The cast should be commended for their energy, precision and skill. Highlights included Perron’s Godfather-like Quindönk (Duncan), Sheridan’s fight between two clowns in the wings, and Desormeaux’s incredible facial expressions. All the actors have perfect comedic timing, and the music in the show gives their movements a dance-like precision. This, combined with the clash of their clown personalities and the absurdity of the costumes and props, makes MöcShplat sidesplitting from beginning to end.
The most impressive part of the performance is how well it displays themes of the Shakespeare classic. Director Alain Goulem suggests that clowns, with their childlike desires to have one thing one moment and another thing the next, makes them the perfect vessels to explore Shakespearean themes. This is evident through Jeannin’s MöcShplat (Macbeth), who hits all the marks of this complex character, demonstrating his shifts from ambition, fear, and nobility in a way that’s not only believable, but also identifiable; the best theatrical device to this purpose was the use of red yarn as blood.

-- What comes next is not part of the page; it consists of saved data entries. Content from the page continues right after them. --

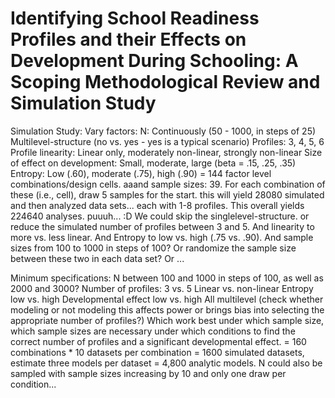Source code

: # Identifying School Readiness Profiles and their Effects on Development During Schooling: A Scoping Methodological Review and Simulation Study

Simulation Study:
Vary factors:
N: Continuously (50 - 1000, in steps of 25)
Multilevel-structure (no vs. yes - yes is a typical scenario)
Profiles: 3, 4, 5, 6
Profile linearity: Linear only, moderately non-linear, strongly non-linear
Size of effect on development:
Small, moderate, large (beta = .15, .25, .35)
Entropy:
Low (.60), moderate (.75), high (.90)
= 144 factor level combinations/design cells.
aaand sample sizes: 39. For each combination of these (i.e., cell), draw 5 samples for the start.
this will yield 28080 simulated and then analyzed data sets...
each with 1-8 profiles. This overall yields 224640 analyses. puuuh... :D
We could skip the singlelevel-structure. or reduce the simulated number of profiles between 3 and 5. And linearity to more vs. less linear. And Entropy to low vs. high (.75 vs. .90). And sample sizes from 100 to 1000 in steps of 100? Or randomize the sample size between these two in each data set? Or ...

Minimum specifications:
N between 100 and 1000 in steps of 100, as well as 2000 and 3000?
Number of profiles: 3 vs. 5
Linear vs. non-linear
Entropy low vs. high
Developmental effect low vs. high
All multilevel (check whether modeling or not modeling this affects power or brings bias into selecting the appropriate number of profiles?)
Which work best under which sample size, which sample sizes are necessary under which conditions to find the correct number of profiles and a significant developmental effect.
= 160 combinations * 10 datasets per combination = 1600 simulated datasets, estimate three models per dataset = 4,800 analytic models.
N could also be sampled with sample sizes increasing by 10 and only one draw per condition...

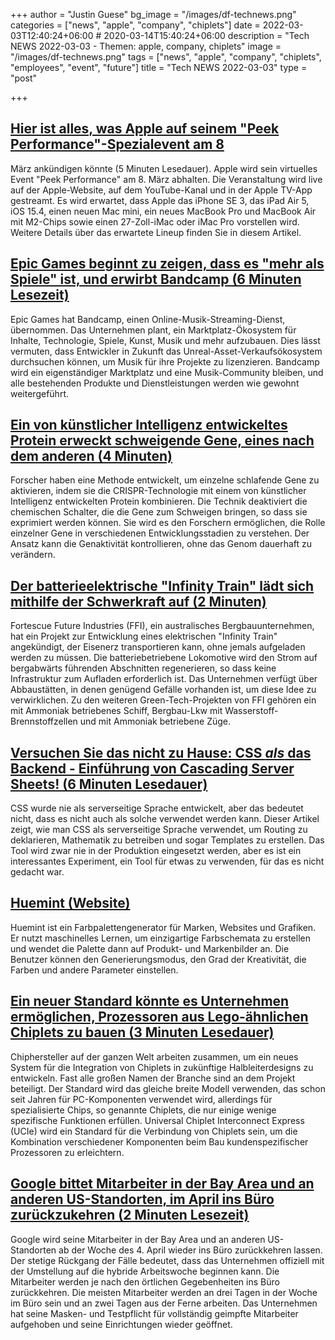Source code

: +++
author = "Justin Guese"
bg_image = "/images/df-technews.png"
categories = ["news", "apple", "company", "chiplets"]
date = 2022-03-03T12:40:24+06:00 # 2020-03-14T15:40:24+06:00
description = "Tech NEWS 2022-03-03 - Themen: apple, company, chiplets"
image = "/images/df-technews.png"
tags = ["news", "apple", "company", "chiplets", "employees", "event", "future"]
title = "Tech NEWS 2022-03-03"
type = "post"

+++

## [Hier ist alles, was Apple auf seinem "Peek Performance"-Spezialevent am 8](https://9to5mac.com/2022/03/02/heres-everything-we-could-see-at-the-apple-event-march-8/)

 März ankündigen könnte (5 Minuten Lesedauer). Apple wird sein virtuelles Event "Peek Performance" am 8. März abhalten. Die Veranstaltung wird live auf der Apple-Website, auf dem YouTube-Kanal und in der Apple TV-App gestreamt. Es wird erwartet, dass Apple das iPhone SE 3, das iPad Air 5, iOS 15.4, einen neuen Mac mini, ein neues MacBook Pro und MacBook Air mit M2-Chips sowie einen 27-Zoll-iMac oder iMac Pro vorstellen wird. Weitere Details über das erwartete Lineup finden Sie in diesem Artikel.

## [Epic Games beginnt zu zeigen, dass es "mehr als Spiele" ist, und erwirbt Bandcamp (6 Minuten Lesezeit)](https://arstechnica.com/gaming/2022/03/epic-games-begins-to-show-its-more-than-games-acquires-bandcamp/)

 Epic Games hat Bandcamp, einen Online-Musik-Streaming-Dienst, übernommen. Das Unternehmen plant, ein Marktplatz-Ökosystem für Inhalte, Technologie, Spiele, Kunst, Musik und mehr aufzubauen. Dies lässt vermuten, dass Entwickler in Zukunft das Unreal-Asset-Verkaufsökosystem durchsuchen können, um Musik für ihre Projekte zu lizenzieren. Bandcamp wird ein eigenständiger Marktplatz und eine Musik-Community bleiben, und alle bestehenden Produkte und Dienstleistungen werden wie gewohnt weitergeführt.

## [Ein von künstlicher Intelligenz entwickeltes Protein erweckt schweigende Gene, eines nach dem anderen (4 Minuten)](https://phys.org/news/2022-03-ai-designed-protein-awakens-silenced-genes.html)

 Forscher haben eine Methode entwickelt, um einzelne schlafende Gene zu aktivieren, indem sie die CRISPR-Technologie mit einem von künstlicher Intelligenz entwickelten Protein kombinieren. Die Technik deaktiviert die chemischen Schalter, die die Gene zum Schweigen bringen, so dass sie exprimiert werden können. Sie wird es den Forschern ermöglichen, die Rolle einzelner Gene in verschiedenen Entwicklungsstadien zu verstehen. Der Ansatz kann die Genaktivität kontrollieren, ohne das Genom dauerhaft zu verändern.

## [Der batterieelektrische "Infinity Train" lädt sich mithilfe der Schwerkraft auf (2 Minuten)](https://newatlas.com/transport/fortescue-wae-infinity-train-electric/)

 Fortescue Future Industries (FFI), ein australisches Bergbauunternehmen, hat ein Projekt zur Entwicklung eines elektrischen "Infinity Train" angekündigt, der Eisenerz transportieren kann, ohne jemals aufgeladen werden zu müssen. Die batteriebetriebene Lokomotive wird den Strom auf bergabwärts führenden Abschnitten regenerieren, so dass keine Infrastruktur zum Aufladen erforderlich ist. Das Unternehmen verfügt über Abbaustätten, in denen genügend Gefälle vorhanden ist, um diese Idee zu verwirklichen. Zu den weiteren Green-Tech-Projekten von FFI gehören ein mit Ammoniak betriebenes Schiff, Bergbau-Lkw mit Wasserstoff-Brennstoffzellen und mit Ammoniak betriebene Züge.

## [Versuchen Sie das nicht zu Hause: CSS _als_ das Backend - Einführung von Cascading Server Sheets! (6 Minuten Lesedauer)](https://dev.to/thormeier/dont-try-this-at-home-css-as-the-backend-what-3oih)

 CSS wurde nie als serverseitige Sprache entwickelt, aber das bedeutet nicht, dass es nicht auch als solche verwendet werden kann. Dieser Artikel zeigt, wie man CSS als serverseitige Sprache verwendet, um Routing zu deklarieren, Mathematik zu betreiben und sogar Templates zu erstellen. Das Tool wird zwar nie in der Produktion eingesetzt werden, aber es ist ein interessantes Experiment, ein Tool für etwas zu verwenden, für das es nicht gedacht war.

## [Huemint (Website)](https://huemint.com/)

 Huemint ist ein Farbpalettengenerator für Marken, Websites und Grafiken. Er nutzt maschinelles Lernen, um einzigartige Farbschemata zu erstellen und wendet die Palette dann auf Produkt- und Markenbilder an. Die Benutzer können den Generierungsmodus, den Grad der Kreativität, die Farben und andere Parameter einstellen.

## [Ein neuer Standard könnte es Unternehmen ermöglichen, Prozessoren aus Lego-ähnlichen Chiplets zu bauen (3 Minuten Lesedauer)](https://www.theverge.com/2022/3/2/22958049/ucie-chiplet-standard-processors-soc-intel-tsmc-samsung-arm)

 Chiphersteller auf der ganzen Welt arbeiten zusammen, um ein neues System für die Integration von Chiplets in zukünftige Halbleiterdesigns zu entwickeln. Fast alle großen Namen der Branche sind an dem Projekt beteiligt. Der Standard wird das gleiche breite Modell verwenden, das schon seit Jahren für PC-Komponenten verwendet wird, allerdings für spezialisierte Chips, so genannte Chiplets, die nur einige wenige spezifische Funktionen erfüllen. Universal Chiplet Interconnect Express (UCIe) wird ein Standard für die Verbindung von Chiplets sein, um die Kombination verschiedener Komponenten beim Bau kundenspezifischer Prozessoren zu erleichtern.

## [Google bittet Mitarbeiter in der Bay Area und an anderen US-Standorten, im April ins Büro zurückzukehren (2 Minuten Lesezeit)](https://www.cnbc.com/2022/03/02/google-tells-employees-to-return-to-offices-in-april.html)

 Google wird seine Mitarbeiter in der Bay Area und an anderen US-Standorten ab der Woche des 4. April wieder ins Büro zurückkehren lassen. Der stetige Rückgang der Fälle bedeutet, dass das Unternehmen offiziell mit der Umstellung auf die hybride Arbeitswoche beginnen kann. Die Mitarbeiter werden je nach den örtlichen Gegebenheiten ins Büro zurückkehren. Die meisten Mitarbeiter werden an drei Tagen in der Woche im Büro sein und an zwei Tagen aus der Ferne arbeiten. Das Unternehmen hat seine Masken- und Testpflicht für vollständig geimpfte Mitarbeiter aufgehoben und seine Einrichtungen wieder geöffnet.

After killing Quindönk (King Duncan), a gruesomely funny scene that only a clown could pull off, MöcShplat remains covered in bits of red string for the rest of the play. As the play continues, bits of red string are dropped here and there, so by the end, just like Laädie’s (Lady M) hands, MöcShplat, the stage, and even some of the audience members are covered in blood—a fitting metaphor for the bloodthirsty story.
Montreal is just the beginning for MöcShplat. Plans include touring across Canada, then hopefully continuing to Edinburgh and Europe. One can expect big things from this show—the great energy and thought that brought about its inception certainly indicates a bright future. These happy, horny, cruel, drunk, scared, and silly creatures offer a much needed ray of sunshine in these cold months.